# TriStar shotguns?



## WingedShooter7 (Oct 28, 2005)

Looking to get a new shotgun but can't afford much, are the Tristar guns any good. DU is endorsing them so they can't be to bad.

Any input?


----------



## Chaws (Oct 12, 2007)

You get what you pay for...

DU also endorses Wildrose Kennels... enough said.


----------



## dakotashooter2 (Oct 31, 2003)

I picked up one of the 20 ga O/Us two seasons ago. Not top of the line but a decent gun for the money. I found the bottom barrel on mine to shot what I consider low and sent it back . It was returned with a claim to be "within spec". The safety on mine is a bit loose and disengages far easier than I am confortable with. The gun doesn't quite fit me right but I am working on that. I picked it over similar priced guns because of it's light weight and smaller streamline stocks. Choke tubes appear to be the same as Beretta. I shot real well on ducks last fall but not quite as well on upland game so I have a bit more pattern testing to do. I recently found a "four tenner" sub gauge tube for it and figure with pattern improvement I'm hoping the extra full choke I am going to order for it it should make it will be sweet dove gun.

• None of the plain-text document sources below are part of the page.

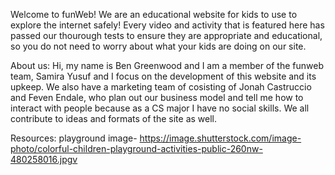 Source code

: Welcome to funWeb! We are an educational website for kids to use to explore the
internet safely! Every video and activity that is featured here has passed our
thourough tests to ensure they are appropriate and educational, so you do not need 
to worry about what your kids are doing on our site.


About us:
Hi, my name is Ben Greenwood and I am a member of the funweb team, Samira Yusuf and I focus on
the development of this website and its upkeep. We also have a marketing team of cosisting of 
Jonah Castruccio and Feven Endale, who plan out our business model and tell me how to 
interact with people because as a CS major I have no social skills. We all contribute to
ideas and formats of the site as well. 

Resources: 
playground image- https://image.shutterstock.com/image-photo/colorful-children-playground-activities-public-260nw-480258016.jpgv
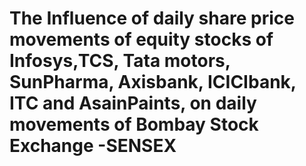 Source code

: # The Influence of daily share price movements of equity stocks of Infosys,TCS, Tata motors, SunPharma, Axisbank, ICICIbank, ITC and AsainPaints, on daily movements of  Bombay Stock Exchange -SENSEX
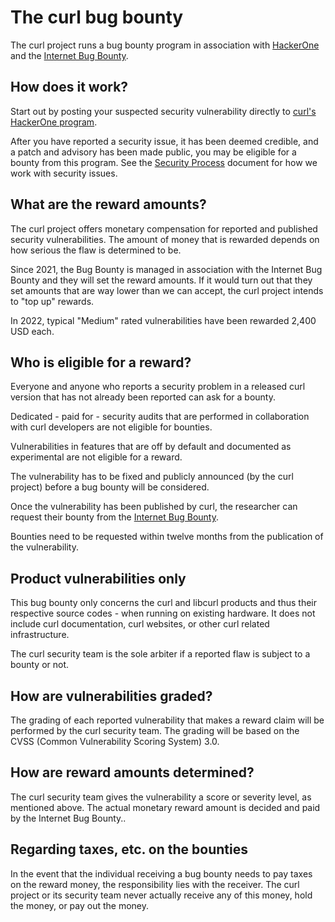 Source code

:# The curl bug bounty

The curl project runs a bug bounty program in association with
[HackerOne](https://www.hackerone.com) and the [Internet Bug
Bounty](https://internetbugbounty.org).

## How does it work?

Start out by posting your suspected security vulnerability directly to [curl's
HackerOne program](https://hackerone.com/curl).

After you have reported a security issue, it has been deemed credible, and a
patch and advisory has been made public, you may be eligible for a bounty from
this program. See the [Security
Process](http://curl.local/dev/secprocess.html) document for how we work with
security issues.

## What are the reward amounts?

The curl project offers monetary compensation for reported and published
security vulnerabilities. The amount of money that is rewarded depends on how
serious the flaw is determined to be.

Since 2021, the Bug Bounty is managed in association with the Internet Bug
Bounty and they will set the reward amounts. If it would turn out that they
set amounts that are way lower than we can accept, the curl project intends to
"top up" rewards.

In 2022, typical "Medium" rated vulnerabilities have been rewarded 2,400 USD
each.

## Who is eligible for a reward?

Everyone and anyone who reports a security problem in a released curl version
that has not already been reported can ask for a bounty.

Dedicated - paid for - security audits that are performed in collaboration
with curl developers are not eligible for bounties.

Vulnerabilities in features that are off by default and documented as
experimental are not eligible for a reward.

The vulnerability has to be fixed and publicly announced (by the curl project)
before a bug bounty will be considered.

Once the vulnerability has been published by curl, the researcher can request
their bounty from the [Internet Bug Bounty](https://hackerone.com/ibb).

Bounties need to be requested within twelve months from the publication of the
vulnerability.

## Product vulnerabilities only

This bug bounty only concerns the curl and libcurl products and thus their
respective source codes - when running on existing hardware. It does not
include curl documentation, curl websites, or other curl related
infrastructure.

The curl security team is the sole arbiter if a reported flaw is subject to a
bounty or not.

## How are vulnerabilities graded?

The grading of each reported vulnerability that makes a reward claim will be
performed by the curl security team. The grading will be based on the CVSS
(Common Vulnerability Scoring System) 3.0.

## How are reward amounts determined?

The curl security team gives the vulnerability a score or severity level, as
mentioned above. The actual monetary reward amount is decided and paid by the
Internet Bug Bounty..

## Regarding taxes, etc. on the bounties

In the event that the individual receiving a bug bounty needs to pay taxes on
the reward money, the responsibility lies with the receiver. The curl project
or its security team never actually receive any of this money, hold the money,
or pay out the money.
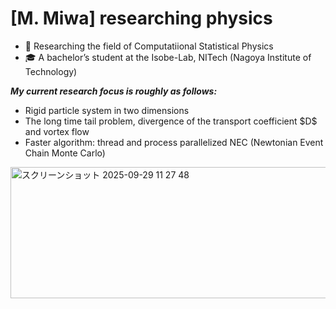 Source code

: <h1>[M. Miwa] researching physics</h1>

<section>
  <ul>
    <li>🧪 Researching the field of Computatiional Statistical Physics</li>
    <li>🎓 A bachelor’s student at the Isobe-Lab, NITech (Nagoya Institute of Technology)</li>
  </ul>
</section>

<section>
  <p>
    <i><b>My current research focus is roughly as follows:</b></i>
  </p>
  <ul>
    <li>Rigid particle system in two dimensions</li>
    <li>The long time tail problem, divergence of the transport coefficient $D$ and vortex flow</li>
    <li>Faster algorithm: thread and process parallelized NEC (Newtonian Event Chain Monte Carlo)</li>
  </ul>
  <div>
    <img width="653" height="210" alt="スクリーンショット 2025-09-29 11 27 48" src="https://github.com/user-attachments/assets/46d1eeb2-1f02-4ac8-a4a2-583b4eae5167" />
  </div>
</section>
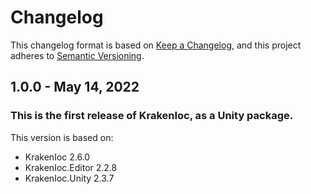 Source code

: # Changelog

This changelog format is based on [Keep a Changelog](https://keepachangelog.com/en/1.0.0/), and this project adheres to [Semantic Versioning](https://semver.org/spec/v2.0.0.html).

## 1.0.0 - May 14, 2022
### This is the first release of KrakenIoc, as a Unity package.
This version is based on:
- KrakenIoc 2.6.0
- KrakenIoc.Editor 2.2.8
- KrakenIoc.Unity 2.3.7

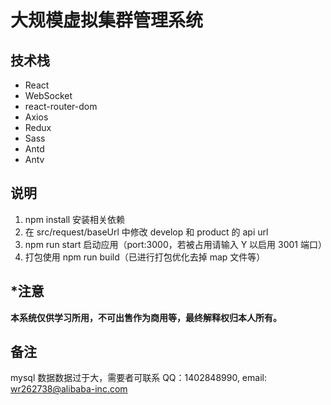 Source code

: # 大规模虚拟集群管理系统

## 技术栈

- React
- WebSocket
- react-router-dom
- Axios
- Redux
- Sass
- Antd
- Antv

## 说明

1. npm install 安装相关依赖
2. 在 src/request/baseUrl 中修改 develop 和 product 的 api url
3. npm run start 启动应用（port:3000，若被占用请输入 Y 以启用 3001 端口）
4. 打包使用 npm run build（已进行打包优化去掉 map 文件等）

## \*注意

**本系统仅供学习所用，不可出售作为商用等，最终解释权归本人所有。**

## 备注

mysql 数据数据过于大，需要者可联系 QQ：1402848990,
email: wr262738@alibaba-inc.com
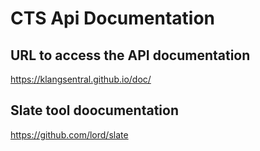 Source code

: # CTS Api Documentation

## URL to access the API documentation
https://klangsentral.github.io/doc/

## Slate tool doocumentation
https://github.com/lord/slate 
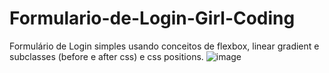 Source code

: # Formulario-de-Login-Girl-Coding
Formulário de Login simples usando conceitos de flexbox, linear gradient e subclasses (before e after css) e css positions.
![image](https://user-images.githubusercontent.com/93878819/149315933-41def871-69fa-4c34-915f-db721e01280e.png)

Forgot to mention.. It made short work of a turkey this spring but then the range was only about 12 yards.


----------



## hang man (Oct 30, 2007)

Tristar O/U was my first gun , it shot great at first but started falling apart while shooting within 2 months (i don't hunt , only shoot skeet , trap and sporting clays but back then i used to shoot around 1,000 rounds per weekend) , You definitely get what you pay for


----------